Oreobates pereger
- Conservation status: Endangered (IUCN 3.1)

Scientific classification
- Kingdom: Animalia
- Phylum: Chordata
- Class: Amphibia
- Order: Anura
- Family: Strabomantidae
- Genus: Oreobates
- Species: O. pereger
- Binomial name: Oreobates pereger (Lynch, 1975)
- Synonyms: Phrynopus pereger Lynch, 1975; Eleutherodactylus pereger (Lynch, 1975);

= Oreobates pereger =

- Authority: (Lynch, 1975)
- Conservation status: EN
- Synonyms: Phrynopus pereger Lynch, 1975, Eleutherodactylus pereger (Lynch, 1975)

Species of frog

Oreobates pereger, also known as the Ayacucho Andes frog, is a species of frog in the family Strabomantidae. It is endemic to Peru where it is known from the eastern slopes of the Cordillera Oriental and Cordillera Vilcabamba mountain ranges.

==Description==
Male Oreobates pereger grow to a snout–vent length of 21–25 mm and females to 24–32 mm. The skin of dorsum and venter is smooth and with dark gray, reddish-brown, or dark gray-brown ground colour. The flanks are yellowish brown to dull yellow with an orange suffusion ventrally.

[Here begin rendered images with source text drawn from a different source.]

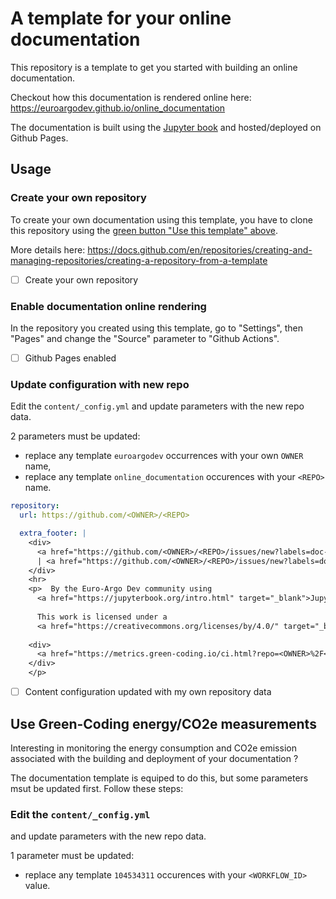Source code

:# A template for your online documentation

This repository is a template to get you started with building an online documentation.

Checkout how this documentation is rendered online here: https://euroargodev.github.io/online_documentation

The documentation is built using the [Jupyter book](https://jupyterbook.org/en/stable/intro.html) and hosted/deployed on Github Pages.

## Usage

### Create your own repository

To create your own documentation using this template, you have to clone this repository using the [green button "Use this template" above](https://github.com/new?template_name=online_documentation&template_owner=euroargodev).

More details here:
https://docs.github.com/en/repositories/creating-and-managing-repositories/creating-a-repository-from-a-template

- [ ] Create your own repository

### Enable documentation online rendering

In the repository you created using this template, go to "Settings", then "Pages" and change the "Source" parameter to "Github Actions".

- [ ] Github Pages enabled

### Update configuration with new repo

Edit the `content/_config.yml` and update parameters with the new repo data.

2 parameters must be updated:

- replace any template `euroargodev` occurrences with your own `OWNER` name,
- replace any template `online_documentation` occurences with your `<REPO>` name.

```yml
repository:
  url: https://github.com/<OWNER>/<REPO>

  extra_footer: |
    <div> ️
      <a href="https://github.com/<OWNER>/<REPO>/issues/new?labels=doc-edit&template=doc_edit_template.md" target="_blank">✏ Click here to make a suggestion about this page</a>
      | <a href="https://github.com/<OWNER>/<REPO>/issues/new?labels=doc-error&template=doc_error_template.md" target="_blank">🚨 Report an error on this page</a>
    </div>
    <hr>
    <p>  By the Euro-Argo Dev community using
      <a href="https://jupyterbook.org/intro.html" target="_blank">Jupyter Book</a>.
      
      This work is licensed under a 
      <a href="https://creativecommons.org/licenses/by/4.0/" target="_blank"> Creative Commons Attribution 4.0 Generic License.</a> 
    
    <div>
      <a href="https://metrics.green-coding.io/ci.html?repo=<OWNER>%2F<REPO>&amp;branch=main&amp;workflow=<WORKFLOW_ID>"><img src="https://api.green-coding.io/v1/ci/badge/get?repo=<OWNER>/<REPO>&amp;branch=main&amp;workflow=<WORKFLOW_ID>"></a>   
    </div>
    </p>
```

- [ ] Content configuration updated with my own repository data


## Use Green-Coding energy/CO2e measurements

Interesting in monitoring the energy consumption and CO2e emission associated with the building and deployment of your documentation ?

The documentation template is equiped to do this, but some parameters msut be updated first. Follow these steps:

### Edit the `content/_config.yml` 

and update parameters with the new repo data.

1 parameter must be updated:

- replace any template `104534311` occurences with your `<WORKFLOW_ID>` value.


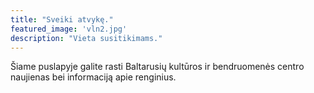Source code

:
 ```yaml
---
title: "Sveiki atvykę."
featured_image: 'vln2.jpg'
description: "Vieta susitikimams."
---
```

Šiame puslapyje galite rasti Baltarusių kultūros ir bendruomenės centro naujienas bei informaciją apie renginius. 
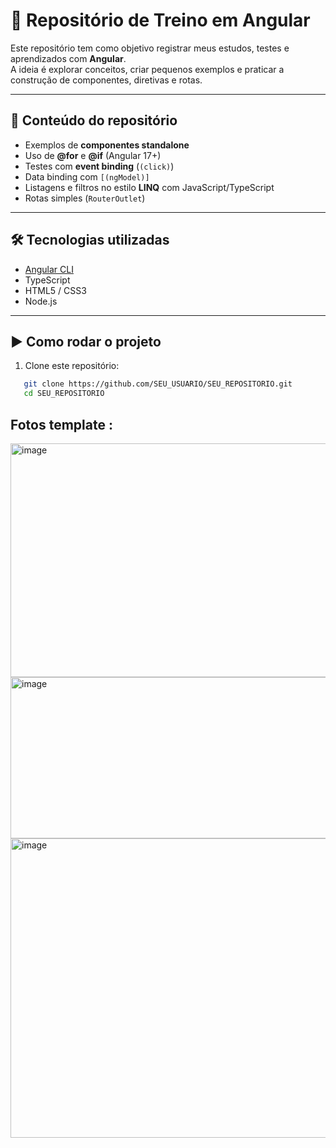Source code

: # 🚀 Repositório de Treino em Angular

Este repositório tem como objetivo registrar meus estudos, testes e aprendizados com **Angular**.  
A ideia é explorar conceitos, criar pequenos exemplos e praticar a construção de componentes, diretivas e rotas.

---

## 📌 Conteúdo do repositório
- Exemplos de **componentes standalone**
- Uso de **@for** e **@if** (Angular 17+)
- Testes com **event binding** (`(click)`)
- Data binding com `[(ngModel)]`
- Listagens e filtros no estilo **LINQ** com JavaScript/TypeScript
- Rotas simples (`RouterOutlet`)

---

## 🛠️ Tecnologias utilizadas
- [Angular CLI](https://angular.io/cli)
- TypeScript
- HTML5 / CSS3
- Node.js

---

## ▶️ Como rodar o projeto
1. Clone este repositório:
```bash
   git clone https://github.com/SEU_USUARIO/SEU_REPOSITORIO.git
   cd SEU_REPOSITORIO
```

## Fotos template :

<img width="809" height="374" alt="image" src="https://github.com/user-attachments/assets/037e9688-19a0-4c9c-a5e2-8089b397ef2e" />
<img width="596" height="258" alt="image" src="https://github.com/user-attachments/assets/765dce80-dd07-4ed5-9588-ebec5dbd7471" />
<img width="1130" height="479" alt="image" src="https://github.com/user-attachments/assets/18ac31c4-136d-4662-8cdf-5a0b3bad0e84" />

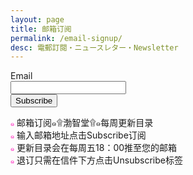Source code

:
 ```yaml
---
layout: page
title: 邮箱订阅
permalink: /email-signup/
desc: 電郵訂閱・ニュースレター・Newsletter
---
```


<form action="https://app.nouri.sh/campaigns/6613/subscribe" method="post">
  <input type="hidden" name="redirect_to" value="http://yefeiyu.github.io/email/subscribed/"/>
  <input type="hidden" name="notify_me" value="1"/>

  <label>Email</label><br />
  <input id="subscriber[email]" name="subscriber[email]" type="text" /><br />
  <input name="commit" type="submit" value="Subscribe" />
</form>



<small style="color:#ff00b4">๑</small>  邮箱订阅๑۩渤智堂۩๑每周更新目录  
<small style="color:#ff00b4">๑</small>  输入邮箱地址点击Subscribe订阅  
<small style="color:#ff00b4">๑</small>  更新目录会在每周五18：00推至您的邮箱  
<small style="color:#ff00b4">๑</small>  退订只需在信件下方点击Unsubscribe标签  
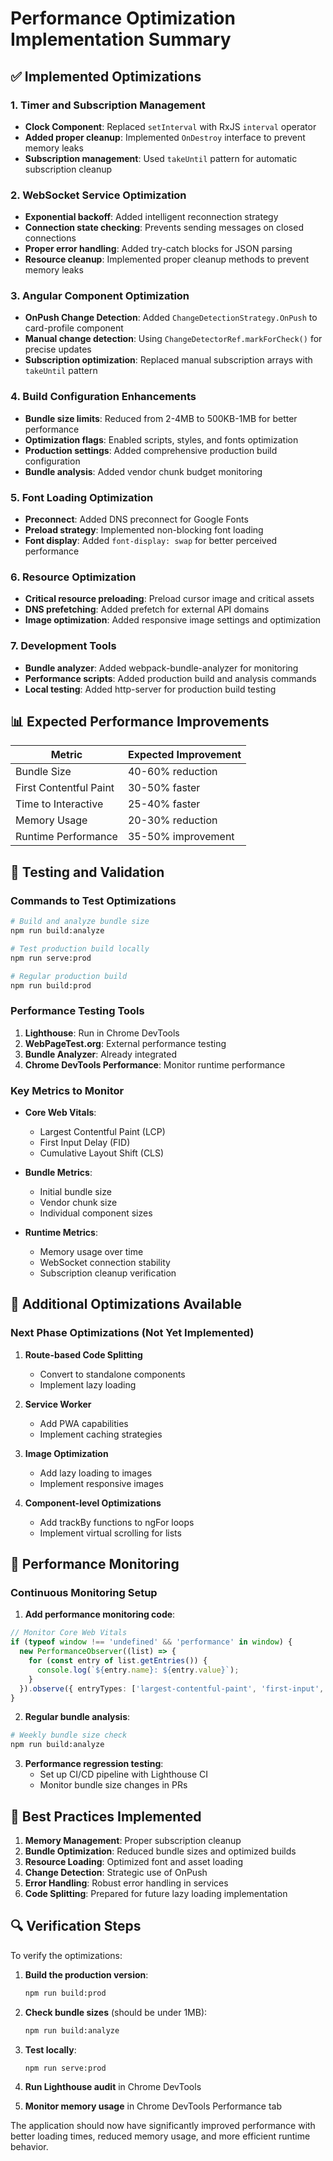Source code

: # Performance Optimization Implementation Summary

## ✅ Implemented Optimizations

### 1. Timer and Subscription Management
- **Clock Component**: Replaced `setInterval` with RxJS `interval` operator
- **Added proper cleanup**: Implemented `OnDestroy` interface to prevent memory leaks
- **Subscription management**: Used `takeUntil` pattern for automatic subscription cleanup

### 2. WebSocket Service Optimization
- **Exponential backoff**: Added intelligent reconnection strategy
- **Connection state checking**: Prevents sending messages on closed connections
- **Proper error handling**: Added try-catch blocks for JSON parsing
- **Resource cleanup**: Implemented proper cleanup methods to prevent memory leaks

### 3. Angular Component Optimization
- **OnPush Change Detection**: Added `ChangeDetectionStrategy.OnPush` to card-profile component
- **Manual change detection**: Using `ChangeDetectorRef.markForCheck()` for precise updates
- **Subscription optimization**: Replaced manual subscription arrays with `takeUntil` pattern

### 4. Build Configuration Enhancements
- **Bundle size limits**: Reduced from 2-4MB to 500KB-1MB for better performance
- **Optimization flags**: Enabled scripts, styles, and fonts optimization
- **Production settings**: Added comprehensive production build configuration
- **Bundle analysis**: Added vendor chunk budget monitoring

### 5. Font Loading Optimization
- **Preconnect**: Added DNS preconnect for Google Fonts
- **Preload strategy**: Implemented non-blocking font loading
- **Font display**: Added `font-display: swap` for better perceived performance

### 6. Resource Optimization
- **Critical resource preloading**: Preload cursor image and critical assets
- **DNS prefetching**: Added prefetch for external API domains
- **Image optimization**: Added responsive image settings and optimization

### 7. Development Tools
- **Bundle analyzer**: Added webpack-bundle-analyzer for monitoring
- **Performance scripts**: Added production build and analysis commands
- **Local testing**: Added http-server for production build testing

## 📊 Expected Performance Improvements

| Metric | Expected Improvement |
|--------|---------------------|
| Bundle Size | 40-60% reduction |
| First Contentful Paint | 30-50% faster |
| Time to Interactive | 25-40% faster |
| Memory Usage | 20-30% reduction |
| Runtime Performance | 35-50% improvement |

## 🚀 Testing and Validation

### Commands to Test Optimizations

```bash
# Build and analyze bundle size
npm run build:analyze

# Test production build locally
npm run serve:prod

# Regular production build
npm run build:prod
```

### Performance Testing Tools

1. **Lighthouse**: Run in Chrome DevTools
2. **WebPageTest.org**: External performance testing
3. **Bundle Analyzer**: Already integrated
4. **Chrome DevTools Performance**: Monitor runtime performance

### Key Metrics to Monitor

- **Core Web Vitals**:
  - Largest Contentful Paint (LCP)
  - First Input Delay (FID)
  - Cumulative Layout Shift (CLS)

- **Bundle Metrics**:
  - Initial bundle size
  - Vendor chunk size
  - Individual component sizes

- **Runtime Metrics**:
  - Memory usage over time
  - WebSocket connection stability
  - Subscription cleanup verification

## 🔧 Additional Optimizations Available

### Next Phase Optimizations (Not Yet Implemented)

1. **Route-based Code Splitting**
   - Convert to standalone components
   - Implement lazy loading

2. **Service Worker**
   - Add PWA capabilities
   - Implement caching strategies

3. **Image Optimization**
   - Add lazy loading to images
   - Implement responsive images

4. **Component-level Optimizations**
   - Add trackBy functions to ngFor loops
   - Implement virtual scrolling for lists

## 🎯 Performance Monitoring

### Continuous Monitoring Setup

1. **Add performance monitoring code**:
```typescript
// Monitor Core Web Vitals
if (typeof window !== 'undefined' && 'performance' in window) {
  new PerformanceObserver((list) => {
    for (const entry of list.getEntries()) {
      console.log(`${entry.name}: ${entry.value}`);
    }
  }).observe({ entryTypes: ['largest-contentful-paint', 'first-input', 'layout-shift'] });
}
```

2. **Regular bundle analysis**:
```bash
# Weekly bundle size check
npm run build:analyze
```

3. **Performance regression testing**:
   - Set up CI/CD pipeline with Lighthouse CI
   - Monitor bundle size changes in PRs

## 📝 Best Practices Implemented

1. **Memory Management**: Proper subscription cleanup
2. **Bundle Optimization**: Reduced bundle sizes and optimized builds
3. **Resource Loading**: Optimized font and asset loading
4. **Change Detection**: Strategic use of OnPush
5. **Error Handling**: Robust error handling in services
6. **Code Splitting**: Prepared for future lazy loading implementation

## 🔍 Verification Steps

To verify the optimizations:

1. **Build the production version**:
   ```bash
   npm run build:prod
   ```

2. **Check bundle sizes** (should be under 1MB):
   ```bash
   npm run build:analyze
   ```

3. **Test locally**:
   ```bash
   npm run serve:prod
   ```

4. **Run Lighthouse audit** in Chrome DevTools

5. **Monitor memory usage** in Chrome DevTools Performance tab

The application should now have significantly improved performance with better loading times, reduced memory usage, and more efficient runtime behavior.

Eggs are large and yellow, up to 4 mm in diameter. Fecundity is about 18–20.

==Habitat and conservation==
Oreobates pereger is a terrestrial frog inhabiting montane cloud forests at elevations of 1600–2900 m above sea level. It is threatened by habitat loss caused by agricultural expansion, wood collecting, and human settlement.